(Plain-text document sources)

**********

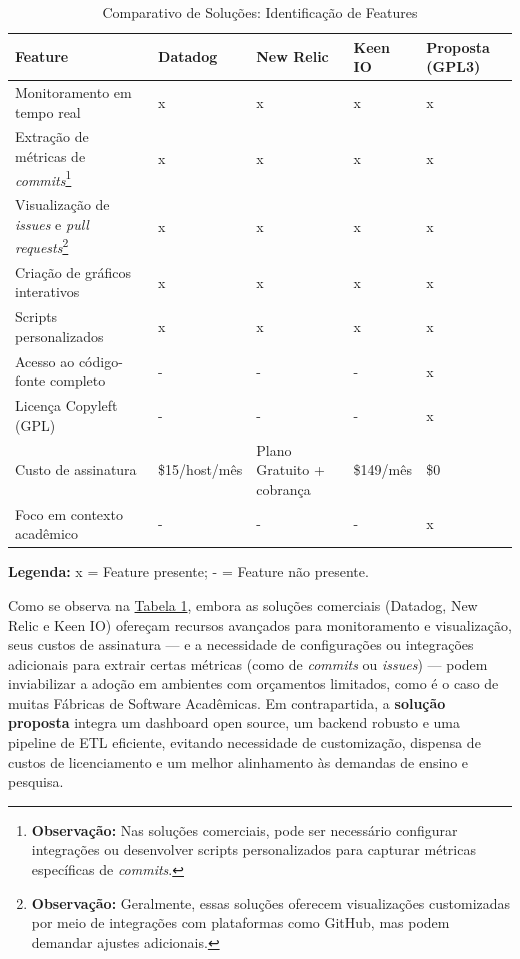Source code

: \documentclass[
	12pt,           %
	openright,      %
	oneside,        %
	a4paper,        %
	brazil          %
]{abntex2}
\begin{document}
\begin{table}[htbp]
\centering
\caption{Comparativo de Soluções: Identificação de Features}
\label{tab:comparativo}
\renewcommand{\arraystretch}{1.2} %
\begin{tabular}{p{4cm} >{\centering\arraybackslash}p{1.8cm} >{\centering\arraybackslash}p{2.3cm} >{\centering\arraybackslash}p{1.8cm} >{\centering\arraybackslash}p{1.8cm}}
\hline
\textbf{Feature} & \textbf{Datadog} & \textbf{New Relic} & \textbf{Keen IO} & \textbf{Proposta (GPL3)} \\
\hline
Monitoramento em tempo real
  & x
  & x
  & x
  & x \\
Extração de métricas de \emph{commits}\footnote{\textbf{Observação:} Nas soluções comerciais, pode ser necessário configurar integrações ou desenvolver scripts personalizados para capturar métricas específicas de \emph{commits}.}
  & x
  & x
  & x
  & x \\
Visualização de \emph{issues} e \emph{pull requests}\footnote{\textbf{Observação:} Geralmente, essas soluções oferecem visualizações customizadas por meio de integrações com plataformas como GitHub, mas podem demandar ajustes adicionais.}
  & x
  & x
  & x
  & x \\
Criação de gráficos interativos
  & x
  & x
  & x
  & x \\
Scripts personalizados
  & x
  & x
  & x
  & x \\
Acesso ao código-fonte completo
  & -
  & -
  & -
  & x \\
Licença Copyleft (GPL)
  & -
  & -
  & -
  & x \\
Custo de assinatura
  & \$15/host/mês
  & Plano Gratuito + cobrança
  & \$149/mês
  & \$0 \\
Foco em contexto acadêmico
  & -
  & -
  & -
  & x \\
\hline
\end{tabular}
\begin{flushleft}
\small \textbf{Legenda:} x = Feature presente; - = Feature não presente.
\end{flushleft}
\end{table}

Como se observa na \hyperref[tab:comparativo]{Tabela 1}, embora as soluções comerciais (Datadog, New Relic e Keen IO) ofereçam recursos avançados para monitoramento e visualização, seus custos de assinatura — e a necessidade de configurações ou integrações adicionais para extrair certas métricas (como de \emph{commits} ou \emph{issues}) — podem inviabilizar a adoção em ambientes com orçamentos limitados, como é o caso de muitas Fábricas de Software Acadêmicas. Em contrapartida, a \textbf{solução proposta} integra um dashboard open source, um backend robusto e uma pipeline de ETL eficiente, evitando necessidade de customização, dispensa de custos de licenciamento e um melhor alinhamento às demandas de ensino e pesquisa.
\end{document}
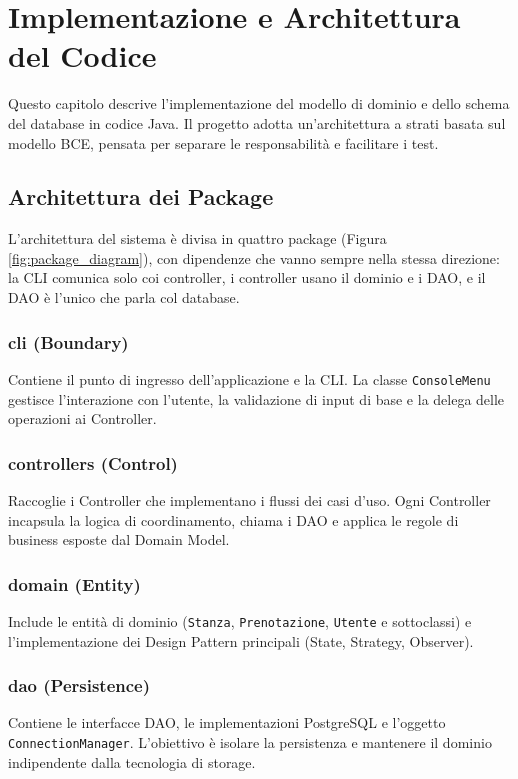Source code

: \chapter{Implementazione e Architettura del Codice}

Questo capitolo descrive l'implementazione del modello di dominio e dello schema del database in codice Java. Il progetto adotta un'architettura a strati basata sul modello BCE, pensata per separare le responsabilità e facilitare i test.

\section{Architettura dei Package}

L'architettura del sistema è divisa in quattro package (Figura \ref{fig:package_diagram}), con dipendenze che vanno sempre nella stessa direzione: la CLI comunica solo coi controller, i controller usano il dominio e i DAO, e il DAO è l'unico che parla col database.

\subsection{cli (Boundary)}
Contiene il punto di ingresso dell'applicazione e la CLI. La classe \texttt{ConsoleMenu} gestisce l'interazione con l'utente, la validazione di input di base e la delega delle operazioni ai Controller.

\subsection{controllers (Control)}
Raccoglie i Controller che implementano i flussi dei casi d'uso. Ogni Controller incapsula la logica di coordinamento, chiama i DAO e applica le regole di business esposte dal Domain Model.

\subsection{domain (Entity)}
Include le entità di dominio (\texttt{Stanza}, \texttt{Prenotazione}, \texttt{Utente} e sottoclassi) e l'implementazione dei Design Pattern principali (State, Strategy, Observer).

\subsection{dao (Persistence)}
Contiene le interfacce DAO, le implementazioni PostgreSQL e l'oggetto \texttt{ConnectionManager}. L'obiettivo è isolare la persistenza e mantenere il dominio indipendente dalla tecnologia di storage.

**********

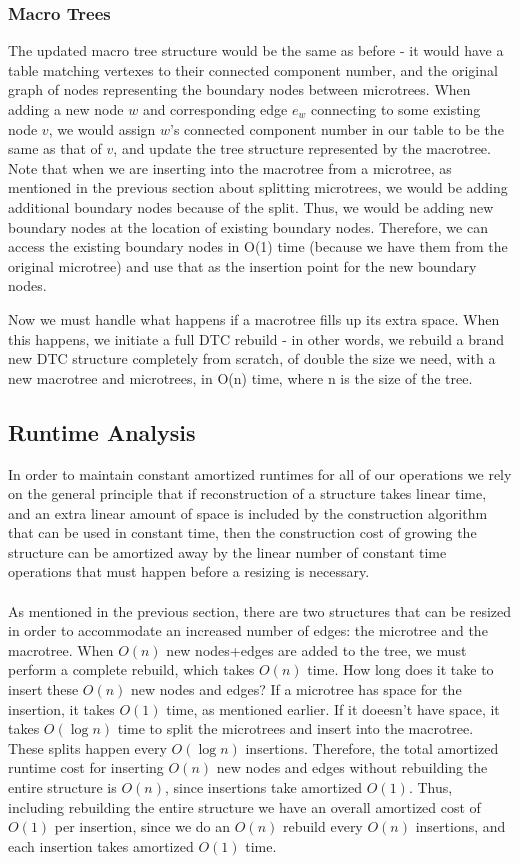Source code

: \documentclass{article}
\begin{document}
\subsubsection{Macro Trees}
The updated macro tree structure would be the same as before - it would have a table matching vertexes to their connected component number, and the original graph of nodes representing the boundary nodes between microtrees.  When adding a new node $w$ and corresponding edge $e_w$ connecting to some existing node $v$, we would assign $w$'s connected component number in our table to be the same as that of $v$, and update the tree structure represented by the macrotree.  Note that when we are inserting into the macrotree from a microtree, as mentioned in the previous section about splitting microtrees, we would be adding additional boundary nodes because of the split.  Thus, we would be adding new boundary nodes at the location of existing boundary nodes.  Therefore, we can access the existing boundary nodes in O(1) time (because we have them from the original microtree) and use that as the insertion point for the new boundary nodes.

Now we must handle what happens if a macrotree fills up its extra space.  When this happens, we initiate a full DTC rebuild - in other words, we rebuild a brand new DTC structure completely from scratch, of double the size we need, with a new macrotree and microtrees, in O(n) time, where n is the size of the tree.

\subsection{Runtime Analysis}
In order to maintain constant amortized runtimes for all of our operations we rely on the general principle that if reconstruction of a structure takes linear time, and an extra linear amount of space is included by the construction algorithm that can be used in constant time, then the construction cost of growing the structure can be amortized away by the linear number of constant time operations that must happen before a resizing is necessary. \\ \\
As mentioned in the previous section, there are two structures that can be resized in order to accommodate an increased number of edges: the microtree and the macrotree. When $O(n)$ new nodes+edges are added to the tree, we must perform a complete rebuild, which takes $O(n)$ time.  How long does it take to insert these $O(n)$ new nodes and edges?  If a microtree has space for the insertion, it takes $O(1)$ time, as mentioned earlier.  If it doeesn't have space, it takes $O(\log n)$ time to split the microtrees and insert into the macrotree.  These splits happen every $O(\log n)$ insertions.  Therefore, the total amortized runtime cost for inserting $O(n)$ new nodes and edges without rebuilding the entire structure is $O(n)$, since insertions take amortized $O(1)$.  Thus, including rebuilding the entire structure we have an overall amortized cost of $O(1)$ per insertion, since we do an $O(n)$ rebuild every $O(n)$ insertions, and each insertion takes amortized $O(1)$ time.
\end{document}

**********

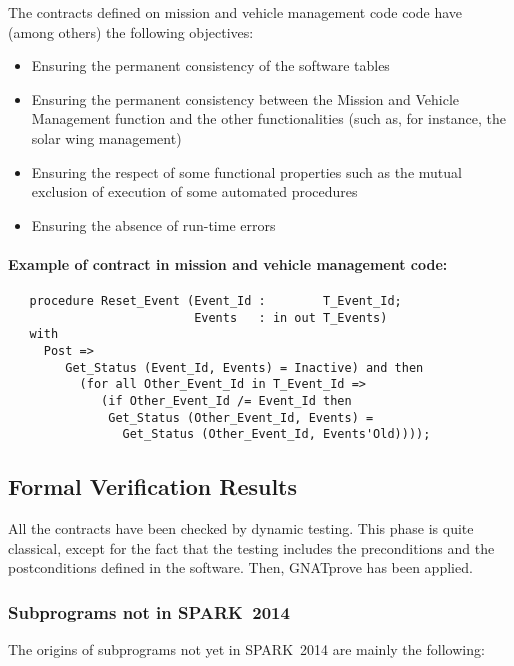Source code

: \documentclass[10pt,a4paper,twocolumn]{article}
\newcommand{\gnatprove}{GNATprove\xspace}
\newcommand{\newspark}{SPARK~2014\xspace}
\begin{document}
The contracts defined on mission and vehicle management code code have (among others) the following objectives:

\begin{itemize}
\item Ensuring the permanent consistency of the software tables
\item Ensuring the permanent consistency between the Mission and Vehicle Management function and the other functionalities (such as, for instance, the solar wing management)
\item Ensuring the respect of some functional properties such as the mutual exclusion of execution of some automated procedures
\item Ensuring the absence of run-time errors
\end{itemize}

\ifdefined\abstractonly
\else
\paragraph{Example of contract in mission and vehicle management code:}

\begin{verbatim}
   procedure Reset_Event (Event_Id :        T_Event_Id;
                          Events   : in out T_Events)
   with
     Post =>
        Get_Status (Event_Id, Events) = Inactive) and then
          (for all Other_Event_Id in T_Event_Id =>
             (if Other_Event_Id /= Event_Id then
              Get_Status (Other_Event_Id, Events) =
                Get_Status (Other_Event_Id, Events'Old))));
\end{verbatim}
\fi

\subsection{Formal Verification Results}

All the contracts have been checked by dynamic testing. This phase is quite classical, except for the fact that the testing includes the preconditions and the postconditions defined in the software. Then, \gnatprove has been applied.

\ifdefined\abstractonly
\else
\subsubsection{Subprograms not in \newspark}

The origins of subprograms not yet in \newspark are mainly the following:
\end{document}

**********

◆ EXERCISE
Determine the number of lines in the records that contain the word "texttt", and provide that number alone.

◆ ANSWER TO THIS EXERCISE
3